Vuciq: Republika Srpska non distrugge l'Accordo di Dayton

Il presidente serbo Aleksandar Vuciq ha detto di non aver letto la relazione dell'Alto Rappresentante della Comunità Internazionale in Bosnia ed Erzegovina, Christian Schmidt, in cui c'è un pericolo riferito dalla dissoluzione di questo Stato e dai conflitti reali, ma ha aggiunto che ha capito che le accuse principali sono contro Republika Srpska, e che [...]
Tutti gli altri hanno violato l'Accordo di Dayton, non la Republika Srpska, ma voglio leggere attentamente il rapporto, Vuciq ha detto in un discorso della televisione rosa di Glasgou, dove si svolge il vertice delle Nazioni Unite per il Clima.
Vuciq ha detto che a Glasgou, non ha incontrato il presidente della presidenza tripartita della Bosnia-Erzegovina, Zeleko Komsic.
In un rapporto alle Nazioni Unite, visto dal giornale britannico Guardian, Smidt ha detto che se i separatisti serbi applicano le loro minacce per ri-creare il loro esercito, dividendo le forze armate nazionali in due, ”, allora i pacificatori internazionali dovrebbero essere inviati in Bosnia per impedire al paese di scivolare in una nuova guerra.
I compiti di pace internazionali in Bosnia hanno attualmente una forza dell'Unione europea, conosciuta come Euphorus, che ha circa 700 truppe.
La NATO ha una sede formale a Sarajevo.
Nel suo primo rapporto, dal momento dell'assunzione in agosto, Schmidt ha detto che la Bosnia sta affrontando “la più grande minaccia esistenziale del periodo post-bellico
La mancanza di risposta alla situazione attuale metterebbe in pericolo [l'accordo di Dayton], mentre l'instabilità in Bosnia avrebbe implicazioni regionali più ampie. Prospettive per ulteriori divisioni e conflitti sono molto reali, il Guardian ha citato rappresentante internazionale, Schmidt.
Il leader serbo bosniaco Milorad Dodik minaccia di dividere le entità serbe di Republika Srpska dal resto della Bosnia.
Ha anche detto che i serbi bosniaci si ritirano dall'esercito comune del paese e ricreano una forza serba.
I rappresentanti della Republika Srpska hanno boicottato il lavoro delle istituzioni centrali della Bosnia dalla fine di luglio, quando il predecessore di Schmidt, Valentin Inzko, ha imposto una legge che vieta la negazione del genocidio e di altri crimini di guerra in Bosnia.
Republika Srpska ha rifiutato di vietare la negazione del genocidio per legge.
Republika Srpska insieme alla Federazione musulmana-croata sono le due entità che compongono la Bosnia-Erzegovina.
Tale organizzazione è fatta con il cosiddetto accordo di Dayton, che ha concluso la guerra in Bosnia negli anni '90.

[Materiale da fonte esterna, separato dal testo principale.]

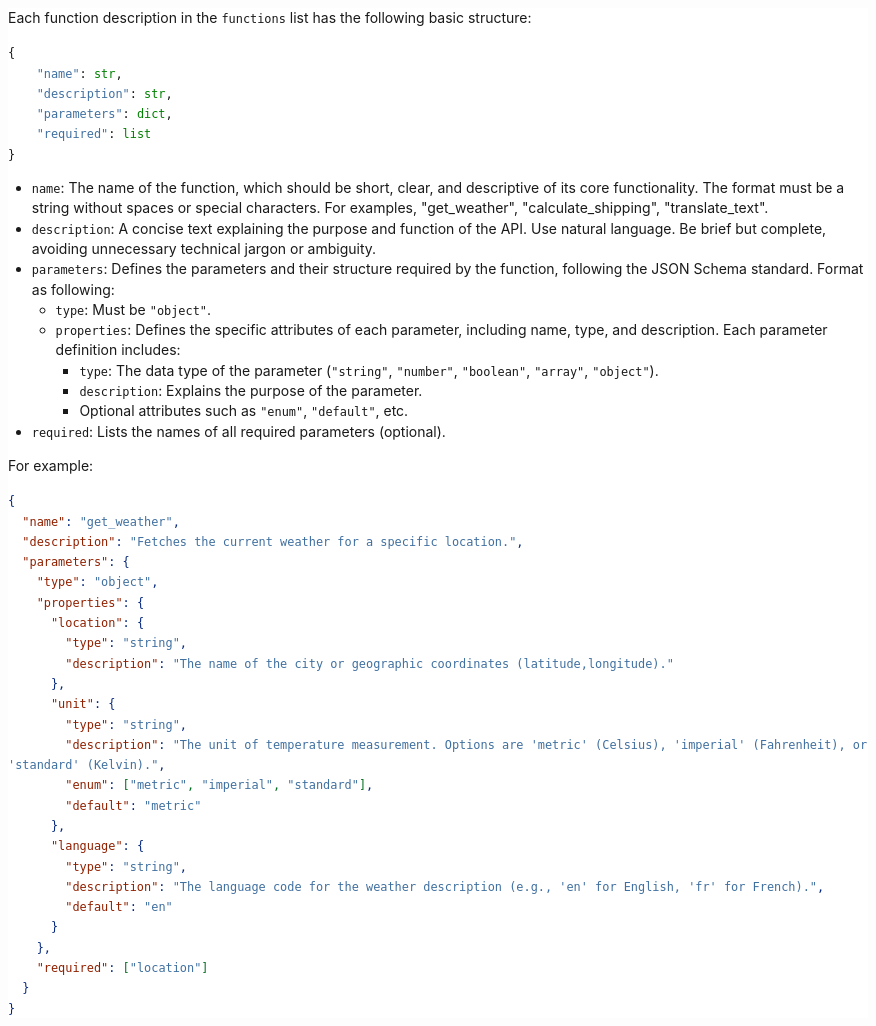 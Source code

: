 Each function description in the `functions` list has the following basic structure:

```python
{
    "name": str,
    "description": str,
    "parameters": dict,
    "required": list
}
```

* `name`: The name of the function, which should be short, clear, and descriptive of its core functionality. The format must be a string without spaces or special characters. For examples, "get_weather", "calculate_shipping", "translate_text".
* `description`: A concise text explaining the purpose and function of the API. Use natural language. Be brief but complete, avoiding unnecessary technical jargon or ambiguity.
* `parameters`: Defines the parameters and their structure required by the function, following the JSON Schema standard. Format as following:
    * `type`: Must be `"object"`.
    * `properties`: Defines the specific attributes of each parameter, including name, type, and description. Each parameter definition includes:
        * `type`: The data type of the parameter (`"string"`, `"number"`, `"boolean"`, `"array"`, `"object"`).
        * `description`: Explains the purpose of the parameter.
        * Optional attributes such as `"enum"`, `"default"`, etc.
* `required`: Lists the names of all required parameters (optional).

For example:
```json
{
  "name": "get_weather",
  "description": "Fetches the current weather for a specific location.",
  "parameters": {
    "type": "object",
    "properties": {
      "location": {
        "type": "string",
        "description": "The name of the city or geographic coordinates (latitude,longitude)."
      },
      "unit": {
        "type": "string",
        "description": "The unit of temperature measurement. Options are 'metric' (Celsius), 'imperial' (Fahrenheit), or 'standard' (Kelvin).",
        "enum": ["metric", "imperial", "standard"],
        "default": "metric"
      },
      "language": {
        "type": "string",
        "description": "The language code for the weather description (e.g., 'en' for English, 'fr' for French).",
        "default": "en"
      }
    },
    "required": ["location"]
  }
}
```
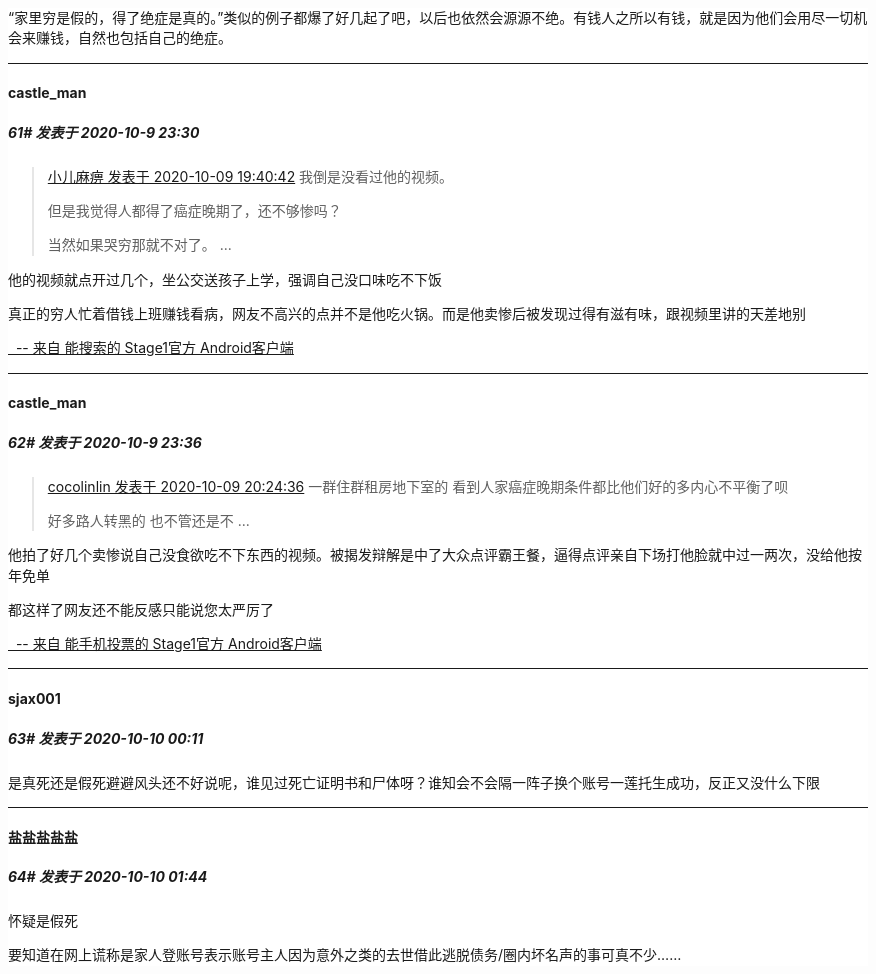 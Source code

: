 
“家里穷是假的，得了绝症是真的。”类似的例子都爆了好几起了吧，以后也依然会源源不绝。有钱人之所以有钱，就是因为他们会用尽一切机会来赚钱，自然也包括自己的绝症。


-----

####  castle_man  
##### 61#       发表于 2020-10-9 23:30


<blockquote><a href="httphttps://bbs.saraba1st.com/2b/forum.php?mod=redirect&amp;goto=findpost&amp;pid=49001404&amp;ptid=1964192" target="_blank">小儿麻痹 发表于 2020-10-09 19:40:42</a>
我倒是没看过他的视频。


但是我觉得人都得了癌症晚期了，还不够惨吗？


当然如果哭穷那就不对了。 ...</blockquote>他的视频就点开过几个，坐公交送孩子上学，强调自己没口味吃不下饭

真正的穷人忙着借钱上班赚钱看病，网友不高兴的点并不是他吃火锅。而是他卖惨后被发现过得有滋有味，跟视频里讲的天差地别

[  -- 来自 能搜索的 Stage1官方 Android客户端](https://www.coolapk.com/apk/140634)


-----

####  castle_man  
##### 62#       发表于 2020-10-9 23:36


<blockquote><a href="httphttps://bbs.saraba1st.com/2b/forum.php?mod=redirect&amp;goto=findpost&amp;pid=49001955&amp;ptid=1964192" target="_blank">cocolinlin 发表于 2020-10-09 20:24:36</a>
一群住群租房地下室的 看到人家癌症晚期条件都比他们好的多内心不平衡了呗


好多路人转黑的 也不管还是不 ...</blockquote>他拍了好几个卖惨说自己没食欲吃不下东西的视频。被揭发辩解是中了大众点评霸王餐，逼得点评亲自下场打他脸就中过一两次，没给他按年免单

都这样了网友还不能反感只能说您太严厉了

[  -- 来自 能手机投票的 Stage1官方 Android客户端](https://www.coolapk.com/apk/140634)


-----

####  sjax001  
##### 63#       发表于 2020-10-10 00:11


是真死还是假死避避风头还不好说呢，谁见过死亡证明书和尸体呀？谁知会不会隔一阵子换个账号一莲托生成功，反正又没什么下限


-----

####  盐盐盐盐盐  
##### 64#       发表于 2020-10-10 01:44


怀疑是假死

要知道在网上谎称是家人登账号表示账号主人因为意外之类的去世借此逃脱债务/圈内坏名声的事可真不少……
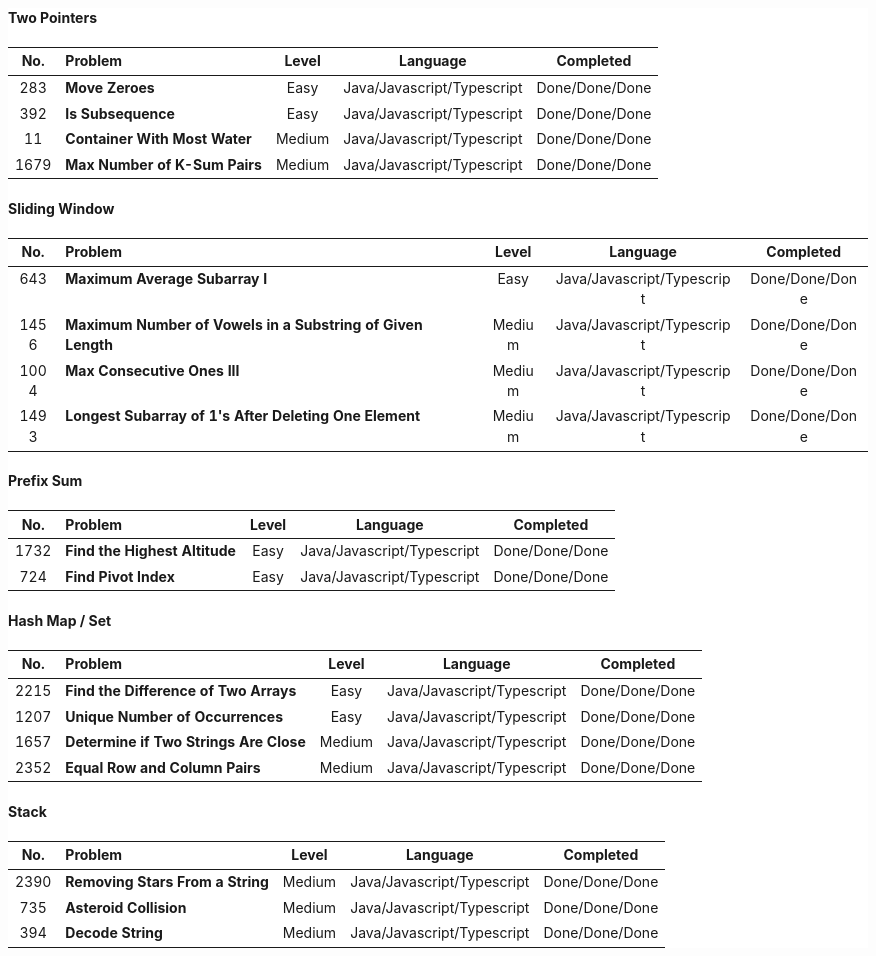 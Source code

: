 #### Two Pointers

| No. | Problem       | Level  | Language  | Completed|
|:-------:|:--------------|:------:|:---------:|:-------------:|
|283|**Move Zeroes**|Easy|Java/Javascript/Typescript|Done/Done/Done|
|392|**Is Subsequence**|Easy|Java/Javascript/Typescript|Done/Done/Done|
|11|**Container With Most Water**|Medium|Java/Javascript/Typescript|Done/Done/Done|
|1679|**Max Number of K-Sum Pairs**|Medium|Java/Javascript/Typescript|Done/Done/Done|

#### Sliding Window

| No. | Problem       | Level  | Language  | Completed|
|:-------:|:--------------|:------:|:---------:|:-------------:|
|643|**Maximum Average Subarray I**|Easy|Java/Javascript/Typescript|Done/Done/Done|
|1456|**Maximum Number of Vowels in a Substring of Given Length**|Medium|Java/Javascript/Typescript|Done/Done/Done|
|1004|**Max Consecutive Ones III**|Medium|Java/Javascript/Typescript|Done/Done/Done|
|1493|**Longest Subarray of 1's After Deleting One Element**|Medium|Java/Javascript/Typescript|Done/Done/Done|

#### Prefix Sum

| No. | Problem       | Level  | Language  | Completed|
|:-------:|:--------------|:------:|:---------:|:-------------:|
|1732|**Find the Highest Altitude**|Easy|Java/Javascript/Typescript|Done/Done/Done|
|724|**Find Pivot Index**|Easy|Java/Javascript/Typescript|Done/Done/Done|

#### Hash Map / Set

| No. | Problem       | Level  | Language  | Completed|
|:-------:|:--------------|:------:|:---------:|:-------------:|
|2215|**Find the Difference of Two Arrays**|Easy|Java/Javascript/Typescript|Done/Done/Done|
|1207|**Unique Number of Occurrences**|Easy|Java/Javascript/Typescript|Done/Done/Done|
|1657|**Determine if Two Strings Are Close**|Medium|Java/Javascript/Typescript|Done/Done/Done|
|2352|**Equal Row and Column Pairs**|Medium|Java/Javascript/Typescript|Done/Done/Done|

#### Stack

| No. | Problem       | Level  | Language  | Completed|
|:-------:|:--------------|:------:|:---------:|:-------------:|
|2390|**Removing Stars From a String**|Medium|Java/Javascript/Typescript|Done/Done/Done|
|735|**Asteroid Collision**|Medium|Java/Javascript/Typescript|Done/Done/Done|
|394|**Decode String**|Medium|Java/Javascript/Typescript|Done/Done/Done|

Vuciq ha detto che intende che nell'assemblea del suo partito, promuoverà il nuovo termine “ambizione nazionale, il cui obiettivo è che la Serbia sia la più economicamente sviluppata nella regione, per avere pace e costruire relazioni più strette con i vicini.
Ha anche detto che non c'è diritto internazionale e giustizia per i serbi.
Secondo lui, la Serbia ha bisogno di capire la situazione nel mondo, e che non è stato quello che ha aperto la scatola di Pandora, accettando la cittadinanza del Kosovo, ma altri alludendo che altri stati e non la Serbia hanno fatto.